[Plain-text document sources]
┄┄┄┄┄┄
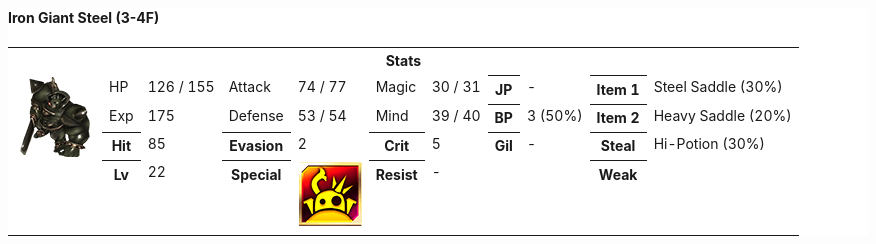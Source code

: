 #### Iron Giant Steel (3-4F)

<table class="buddyOverview">
  <tr class="noPad">
    <th colspan="13" class="highlightGreen">Stats</th>
  </tr>
  <tr>
    <td rowspan="4"><img src="../images/chars/iron_giant_steel.png"/></td>
    <td class="hp">HP</td>
    <td>126 <span class="hard">/ 155</span></td>
    <td class="atk">Attack</td>
    <td>74 <span class="hard">/ 77</span></td>
    <td class="mag">Magic</td>
    <td>30 <span class="hard">/ 31</span></td>
    <th>JP</th>
    <td>-</td>
    <th>Item 1</th>
    <td colspan="3">Steel Saddle (30%)</td>
  </tr>
  <tr>
    <td class="sp">Exp</td>
    <td>175</td>
    <td class="def">Defense</td>
    <td>53 <span class="hard">/ 54</span></td>
    <td class="mnd">Mind</td>
    <td>39 <span class="hard">/ 40</span></td>
    <th>BP</th>
    <td>3 (50%)</td>
    <th>Item 2</th>
    <td colspan="3">Heavy Saddle (20%)</td>
  </tr>
  <tr>
    <th>Hit</th>
    <td>85</td>
    <th>Evasion</th>
    <td>2</td>
    <th>Crit</th>
    <td>5</td>
    <th>Gil</th>
    <td>-</td>
    <th>Steal</th>
    <td colspan="3">Hi-Potion (30%)</td>
  </tr>
  <tr>
    <th>Lv</th>
    <td>22</td>
    <th>Special</th>
    <td><img src="../images/icon/giant.png"/></td>
    <th>Resist</th>
    <td colspan="3">-</td>
    <th>Weak</th>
┄┄┄┄┄┄
• Work to complete: Please transcribe exactly the line containing "<td>175</td>" and every line after it through the end of the records, and nothing else.

• Finished task:
    <td>175</td>
    <td class="def">Defense</td>
    <td>53 <span class="hard">/ 54</span></td>
    <td class="mnd">Mind</td>
    <td>39 <span class="hard">/ 40</span></td>
    <th>BP</th>
    <td>3 (50%)</td>
    <th>Item 2</th>
    <td colspan="3">Heavy Saddle (20%)</td>
  </tr>
  <tr>
    <th>Hit</th>
    <td>85</td>
    <th>Evasion</th>
    <td>2</td>
    <th>Crit</th>
    <td>5</td>
    <th>Gil</th>
    <td>-</td>
    <th>Steal</th>
    <td colspan="3">Hi-Potion (30%)</td>
  </tr>
  <tr>
    <th>Lv</th>
    <td>22</td>
    <th>Special</th>
    <td><img src="../images/icon/giant.png"/></td>
    <th>Resist</th>
    <td colspan="3">-</td>
    <th>Weak</th>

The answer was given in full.